### REQUIRED ACTION
Among the entries below, determine how many lines contain the word "choice" and state only that figure.

### DATA RECORDS
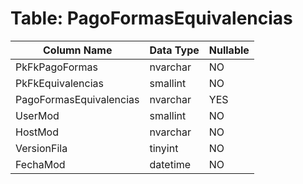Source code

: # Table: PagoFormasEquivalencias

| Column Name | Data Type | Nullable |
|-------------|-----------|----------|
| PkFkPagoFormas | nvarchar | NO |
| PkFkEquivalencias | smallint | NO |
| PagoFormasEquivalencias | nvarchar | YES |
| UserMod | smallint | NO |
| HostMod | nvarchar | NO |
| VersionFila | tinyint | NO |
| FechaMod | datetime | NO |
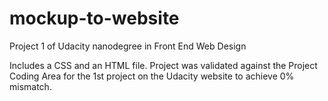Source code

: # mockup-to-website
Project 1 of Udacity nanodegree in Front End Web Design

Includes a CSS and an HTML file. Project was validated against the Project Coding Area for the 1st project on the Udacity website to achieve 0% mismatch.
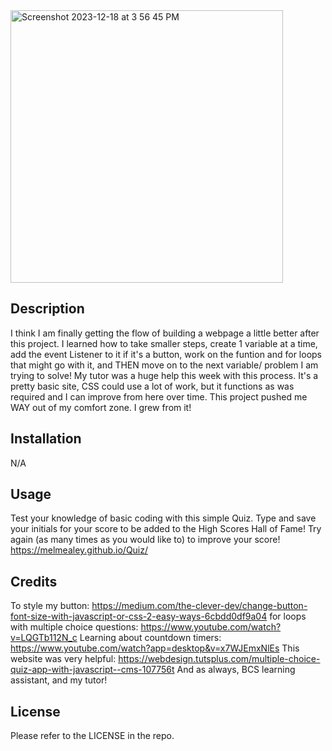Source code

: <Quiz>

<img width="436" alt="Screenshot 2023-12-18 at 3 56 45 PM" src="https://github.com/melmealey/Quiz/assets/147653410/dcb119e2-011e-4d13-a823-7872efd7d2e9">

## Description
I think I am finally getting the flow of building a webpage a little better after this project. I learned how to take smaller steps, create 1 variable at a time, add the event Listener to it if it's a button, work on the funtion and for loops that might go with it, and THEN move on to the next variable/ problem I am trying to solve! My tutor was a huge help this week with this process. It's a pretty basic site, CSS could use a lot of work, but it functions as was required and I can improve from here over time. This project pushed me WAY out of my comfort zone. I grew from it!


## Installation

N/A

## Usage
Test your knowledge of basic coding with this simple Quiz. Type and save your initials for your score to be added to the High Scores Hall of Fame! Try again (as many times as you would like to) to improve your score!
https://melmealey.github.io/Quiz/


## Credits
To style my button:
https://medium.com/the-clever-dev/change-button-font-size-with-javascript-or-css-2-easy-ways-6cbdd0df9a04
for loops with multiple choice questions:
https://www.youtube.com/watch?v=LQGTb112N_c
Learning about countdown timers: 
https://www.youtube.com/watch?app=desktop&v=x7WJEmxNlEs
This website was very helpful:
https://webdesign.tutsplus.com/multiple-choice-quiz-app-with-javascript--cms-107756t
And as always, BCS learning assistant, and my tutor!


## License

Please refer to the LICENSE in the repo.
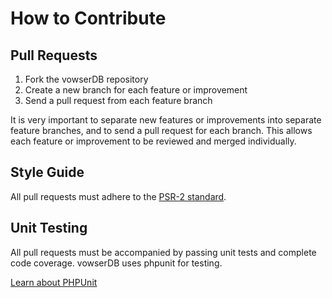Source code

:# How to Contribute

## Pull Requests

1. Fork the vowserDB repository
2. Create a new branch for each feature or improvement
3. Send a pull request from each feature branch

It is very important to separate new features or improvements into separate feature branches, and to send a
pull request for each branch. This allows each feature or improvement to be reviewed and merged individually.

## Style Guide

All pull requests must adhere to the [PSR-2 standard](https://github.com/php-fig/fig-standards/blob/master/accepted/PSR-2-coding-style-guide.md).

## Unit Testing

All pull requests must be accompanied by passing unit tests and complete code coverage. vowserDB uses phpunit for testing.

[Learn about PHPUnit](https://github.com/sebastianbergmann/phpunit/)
--
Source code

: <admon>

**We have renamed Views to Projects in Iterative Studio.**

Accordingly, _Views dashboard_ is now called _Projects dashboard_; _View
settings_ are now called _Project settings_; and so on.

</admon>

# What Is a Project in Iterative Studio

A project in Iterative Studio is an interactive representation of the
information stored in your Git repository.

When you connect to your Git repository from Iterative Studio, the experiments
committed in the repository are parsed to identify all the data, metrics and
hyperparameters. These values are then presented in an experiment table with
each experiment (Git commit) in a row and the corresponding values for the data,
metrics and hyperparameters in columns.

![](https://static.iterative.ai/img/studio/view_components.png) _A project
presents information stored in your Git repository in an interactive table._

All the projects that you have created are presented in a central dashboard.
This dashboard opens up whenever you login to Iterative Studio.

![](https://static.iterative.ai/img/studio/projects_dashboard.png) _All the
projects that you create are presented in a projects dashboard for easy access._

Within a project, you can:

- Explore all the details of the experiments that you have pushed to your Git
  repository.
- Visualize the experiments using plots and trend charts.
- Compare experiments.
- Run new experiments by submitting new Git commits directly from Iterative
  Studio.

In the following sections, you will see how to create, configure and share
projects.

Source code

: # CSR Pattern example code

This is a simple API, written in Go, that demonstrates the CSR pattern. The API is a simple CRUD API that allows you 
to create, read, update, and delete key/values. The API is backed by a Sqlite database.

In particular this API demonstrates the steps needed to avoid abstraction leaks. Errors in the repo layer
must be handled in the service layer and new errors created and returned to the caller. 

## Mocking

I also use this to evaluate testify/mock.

### WORKED SOLUTION
2